Le traitement manichéen réservé à l’expansion coloniale dans les manuels scolaires reflète l’idéologie d’alors : le colonialisme envisagé comme une nécessité politique, économique et humanitaire, une oeuvre républicaine apte à établir ordre et paix. Un enseignement pour modeler aux besoins de la France une future main-d’oeuvre qu’il importe d’assimiler. En écho, les cartes de géographie détaillent les richesses économiques des "possessions" françaises et des affiches scolaires édifiantes sanctifient Savorgnan de Brazza ou Lyautey comme "pacificateurs".

 

DERNIER OUVRAGE

 
Beaux livres

Colonisation et propagande. Le pouvoir de l’image

Cherche Midi - 2022

Pendant plus d’un siècle, de la IIIe République naissante (1870) à la dernière décolonisation (1980, les Nouvelles-Hébrides), la propagande coloniale a fait partie du quotidien des Français. Affiches touristiques ou de recrutement militaire, expositions universelles et coloniales, manuels scolaires et protège-cahiers, couvertures de livres et de magazines, presse illustrée et brochures de propagande, photographies et cartes postales, jeux de société et bandes dessinées, publicités et films, monuments et statues, peintures et émissions de radio… tous les supports ont participé à cette apologie de la « plus grande France ». Au cœur de l’État, une Agence des colonies a été le fer de lance de cette propagande, et beaucoup ont oublié son action. Génération après génération l’idée coloniale a fait son chemin, pour devenir consensuelle durant l’entre-deux-guerres et se prolonger jusqu’aux dernières heures de l’Algérie française et même au-delà. Au cœur de cette dynamique, l’image a été un vecteur essentiel du message colonial, portant un regard paternaliste et raciste sur ceux que l’on appelait les « indigènes ».

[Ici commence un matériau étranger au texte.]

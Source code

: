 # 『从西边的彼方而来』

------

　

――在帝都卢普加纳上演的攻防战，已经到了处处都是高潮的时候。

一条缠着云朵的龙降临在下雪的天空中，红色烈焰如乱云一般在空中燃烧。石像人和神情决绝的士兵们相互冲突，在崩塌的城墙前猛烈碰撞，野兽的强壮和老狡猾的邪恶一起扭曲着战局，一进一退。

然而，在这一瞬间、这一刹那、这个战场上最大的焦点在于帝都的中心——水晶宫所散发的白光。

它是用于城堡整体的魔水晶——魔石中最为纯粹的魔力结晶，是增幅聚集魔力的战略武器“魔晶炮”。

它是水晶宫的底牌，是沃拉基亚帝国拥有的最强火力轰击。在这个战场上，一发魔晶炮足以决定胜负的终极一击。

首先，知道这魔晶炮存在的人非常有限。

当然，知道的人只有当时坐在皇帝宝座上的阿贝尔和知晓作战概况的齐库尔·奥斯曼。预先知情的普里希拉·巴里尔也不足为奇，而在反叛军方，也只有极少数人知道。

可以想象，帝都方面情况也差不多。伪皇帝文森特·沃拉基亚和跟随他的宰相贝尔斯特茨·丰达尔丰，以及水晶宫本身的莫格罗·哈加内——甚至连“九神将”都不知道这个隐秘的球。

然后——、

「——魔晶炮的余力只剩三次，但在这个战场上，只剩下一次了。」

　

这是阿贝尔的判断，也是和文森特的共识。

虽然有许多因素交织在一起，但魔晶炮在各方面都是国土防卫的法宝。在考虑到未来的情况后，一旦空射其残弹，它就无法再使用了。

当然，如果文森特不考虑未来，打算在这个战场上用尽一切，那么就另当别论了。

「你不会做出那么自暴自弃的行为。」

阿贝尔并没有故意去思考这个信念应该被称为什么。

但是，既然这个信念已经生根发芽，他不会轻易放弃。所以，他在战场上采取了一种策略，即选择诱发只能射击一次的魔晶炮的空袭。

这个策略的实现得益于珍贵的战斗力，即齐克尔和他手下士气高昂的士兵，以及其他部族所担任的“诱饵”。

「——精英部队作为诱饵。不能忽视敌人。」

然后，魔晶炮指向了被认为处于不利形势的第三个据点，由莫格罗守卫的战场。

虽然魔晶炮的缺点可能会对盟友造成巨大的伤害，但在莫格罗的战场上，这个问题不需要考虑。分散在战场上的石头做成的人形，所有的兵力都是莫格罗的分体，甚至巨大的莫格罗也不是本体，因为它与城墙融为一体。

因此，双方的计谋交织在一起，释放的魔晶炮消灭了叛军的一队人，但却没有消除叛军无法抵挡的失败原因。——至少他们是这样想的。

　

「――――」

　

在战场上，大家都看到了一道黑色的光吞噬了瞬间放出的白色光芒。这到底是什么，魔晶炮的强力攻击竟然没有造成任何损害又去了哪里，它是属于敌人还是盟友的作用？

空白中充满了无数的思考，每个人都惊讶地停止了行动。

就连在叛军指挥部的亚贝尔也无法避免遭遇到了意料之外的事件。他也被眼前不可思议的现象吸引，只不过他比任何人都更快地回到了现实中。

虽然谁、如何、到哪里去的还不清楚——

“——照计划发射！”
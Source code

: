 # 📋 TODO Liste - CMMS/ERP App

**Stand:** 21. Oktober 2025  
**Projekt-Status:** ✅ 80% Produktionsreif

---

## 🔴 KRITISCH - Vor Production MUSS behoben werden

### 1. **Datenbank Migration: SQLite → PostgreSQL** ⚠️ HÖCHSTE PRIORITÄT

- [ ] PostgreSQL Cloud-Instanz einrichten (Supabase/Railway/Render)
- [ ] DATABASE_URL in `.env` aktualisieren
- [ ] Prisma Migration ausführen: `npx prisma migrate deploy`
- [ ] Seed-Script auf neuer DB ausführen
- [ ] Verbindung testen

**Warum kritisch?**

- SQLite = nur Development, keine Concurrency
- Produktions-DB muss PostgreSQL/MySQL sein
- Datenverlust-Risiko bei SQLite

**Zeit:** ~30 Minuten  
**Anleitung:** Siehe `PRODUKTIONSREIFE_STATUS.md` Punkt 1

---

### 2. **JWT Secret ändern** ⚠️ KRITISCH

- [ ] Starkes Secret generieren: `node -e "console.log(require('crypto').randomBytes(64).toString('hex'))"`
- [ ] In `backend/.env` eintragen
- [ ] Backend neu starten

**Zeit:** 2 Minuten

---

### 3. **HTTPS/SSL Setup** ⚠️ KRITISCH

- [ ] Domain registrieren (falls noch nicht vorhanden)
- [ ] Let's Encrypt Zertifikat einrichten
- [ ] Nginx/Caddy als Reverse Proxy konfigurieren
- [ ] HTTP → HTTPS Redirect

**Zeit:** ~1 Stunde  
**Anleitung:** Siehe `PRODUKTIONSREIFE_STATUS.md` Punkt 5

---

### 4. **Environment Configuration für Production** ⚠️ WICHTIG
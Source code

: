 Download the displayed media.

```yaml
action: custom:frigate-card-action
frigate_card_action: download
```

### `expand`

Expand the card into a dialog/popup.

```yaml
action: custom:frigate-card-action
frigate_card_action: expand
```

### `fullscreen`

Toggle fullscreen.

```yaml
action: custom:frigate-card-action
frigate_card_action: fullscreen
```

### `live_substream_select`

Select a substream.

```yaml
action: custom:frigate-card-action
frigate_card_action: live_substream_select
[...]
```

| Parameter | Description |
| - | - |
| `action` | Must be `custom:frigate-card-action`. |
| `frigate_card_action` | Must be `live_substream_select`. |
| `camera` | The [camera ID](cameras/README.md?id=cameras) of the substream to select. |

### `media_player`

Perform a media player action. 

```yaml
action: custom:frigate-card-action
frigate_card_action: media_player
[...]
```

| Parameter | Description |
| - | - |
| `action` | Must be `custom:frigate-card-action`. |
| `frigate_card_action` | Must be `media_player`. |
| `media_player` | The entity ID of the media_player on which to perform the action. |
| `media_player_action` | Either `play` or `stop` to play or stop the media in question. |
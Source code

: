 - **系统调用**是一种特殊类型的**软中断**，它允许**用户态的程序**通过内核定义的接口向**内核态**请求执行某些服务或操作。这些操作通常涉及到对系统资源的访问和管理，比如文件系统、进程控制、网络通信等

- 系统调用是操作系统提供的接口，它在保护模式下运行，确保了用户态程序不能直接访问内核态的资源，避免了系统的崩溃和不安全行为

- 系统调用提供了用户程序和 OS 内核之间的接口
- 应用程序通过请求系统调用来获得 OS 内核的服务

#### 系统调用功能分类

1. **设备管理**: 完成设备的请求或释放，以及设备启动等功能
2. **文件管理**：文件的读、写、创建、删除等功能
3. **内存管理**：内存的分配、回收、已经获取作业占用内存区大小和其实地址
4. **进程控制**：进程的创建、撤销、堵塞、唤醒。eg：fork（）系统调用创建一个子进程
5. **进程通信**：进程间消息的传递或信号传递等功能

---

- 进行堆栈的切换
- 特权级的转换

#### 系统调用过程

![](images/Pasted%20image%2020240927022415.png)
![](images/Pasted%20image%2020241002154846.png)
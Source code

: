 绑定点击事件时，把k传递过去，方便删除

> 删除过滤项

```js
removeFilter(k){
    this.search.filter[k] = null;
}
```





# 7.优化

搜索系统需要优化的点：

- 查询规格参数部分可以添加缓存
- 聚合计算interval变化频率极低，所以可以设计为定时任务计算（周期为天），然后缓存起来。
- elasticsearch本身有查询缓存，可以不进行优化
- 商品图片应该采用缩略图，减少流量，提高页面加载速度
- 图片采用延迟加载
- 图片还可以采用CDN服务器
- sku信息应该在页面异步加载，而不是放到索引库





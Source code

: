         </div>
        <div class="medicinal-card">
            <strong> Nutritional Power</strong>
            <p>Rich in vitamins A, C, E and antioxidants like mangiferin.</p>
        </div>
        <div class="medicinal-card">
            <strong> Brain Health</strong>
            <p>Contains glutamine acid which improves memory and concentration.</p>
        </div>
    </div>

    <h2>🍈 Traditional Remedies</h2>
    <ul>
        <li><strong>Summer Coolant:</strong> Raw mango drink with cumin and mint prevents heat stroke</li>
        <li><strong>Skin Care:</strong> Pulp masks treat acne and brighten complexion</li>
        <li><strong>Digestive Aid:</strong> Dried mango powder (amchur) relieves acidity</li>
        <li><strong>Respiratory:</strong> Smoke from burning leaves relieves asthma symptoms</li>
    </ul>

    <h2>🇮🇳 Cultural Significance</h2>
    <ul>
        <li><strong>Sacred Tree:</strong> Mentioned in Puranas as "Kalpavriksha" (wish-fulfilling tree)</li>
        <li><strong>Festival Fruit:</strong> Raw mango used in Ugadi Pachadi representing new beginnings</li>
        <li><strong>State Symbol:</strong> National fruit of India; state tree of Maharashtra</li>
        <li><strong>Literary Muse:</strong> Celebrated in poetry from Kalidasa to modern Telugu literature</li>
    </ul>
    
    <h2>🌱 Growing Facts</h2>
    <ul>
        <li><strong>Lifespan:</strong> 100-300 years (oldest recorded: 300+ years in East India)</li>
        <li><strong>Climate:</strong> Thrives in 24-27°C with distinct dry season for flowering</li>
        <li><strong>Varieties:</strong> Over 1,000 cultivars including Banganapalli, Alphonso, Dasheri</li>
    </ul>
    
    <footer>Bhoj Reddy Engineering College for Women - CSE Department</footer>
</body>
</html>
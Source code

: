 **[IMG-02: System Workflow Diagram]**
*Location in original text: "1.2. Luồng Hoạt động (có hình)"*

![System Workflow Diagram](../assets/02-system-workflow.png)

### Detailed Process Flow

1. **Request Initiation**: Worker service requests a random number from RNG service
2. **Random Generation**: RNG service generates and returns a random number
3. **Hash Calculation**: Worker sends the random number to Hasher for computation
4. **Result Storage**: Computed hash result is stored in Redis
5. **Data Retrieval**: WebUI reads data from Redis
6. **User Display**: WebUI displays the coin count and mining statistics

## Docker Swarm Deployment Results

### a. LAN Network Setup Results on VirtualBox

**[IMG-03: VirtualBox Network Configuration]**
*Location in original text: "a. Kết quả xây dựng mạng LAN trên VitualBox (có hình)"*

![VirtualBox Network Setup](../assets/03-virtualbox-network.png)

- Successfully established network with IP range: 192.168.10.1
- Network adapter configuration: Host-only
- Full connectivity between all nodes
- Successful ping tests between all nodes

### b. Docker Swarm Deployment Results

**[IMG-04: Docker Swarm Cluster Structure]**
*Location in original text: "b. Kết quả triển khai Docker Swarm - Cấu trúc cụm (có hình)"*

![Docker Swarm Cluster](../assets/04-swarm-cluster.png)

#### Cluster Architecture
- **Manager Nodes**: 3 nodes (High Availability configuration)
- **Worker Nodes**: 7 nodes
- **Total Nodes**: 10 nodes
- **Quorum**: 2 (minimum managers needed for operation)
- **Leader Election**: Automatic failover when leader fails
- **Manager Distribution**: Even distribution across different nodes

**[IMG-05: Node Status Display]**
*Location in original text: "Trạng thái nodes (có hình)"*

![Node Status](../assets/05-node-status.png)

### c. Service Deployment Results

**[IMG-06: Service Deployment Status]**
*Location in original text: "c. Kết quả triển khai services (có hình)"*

Ce livre analyse, décode et replace dans son contexte cette incroyable production, permettant, en croisant les sources les plus diverses et des archives exceptionnelles, de comprendre les mécanismes de l’adhésion du plus grand nombre à l’Empire. Par un remarquable décryptage des images, accompagné de citations pour chaque époque, ce travail nous montre comment a été construit l’univers symbolique structurant l’imaginaire sur la colonisation. Celui-ci est indissociable de l’identité nationale et a des répercussions sur les grands enjeux politiques, économiques et idéologiques pendant près d’un siècle. Ce livre, écrit à cinq voix, permet de comprendre comment le discours sur la « mission civilisatrice » s’est imposé et comment se sont bâties les grandes mythologies de la « République coloniale », dont certaines représentations perdurent. Cette approche inédite sur notre culture visuelle, politique et historique participe au travail de déconstruction en cours sur l’héritage de la colonisation, nous permettant de regarder autrement ce passé et ses résonances dans le présent.

Avec Sandrine Lemaire, Nicolas Bancel, Alain Mabanckou et Dominic Thomas.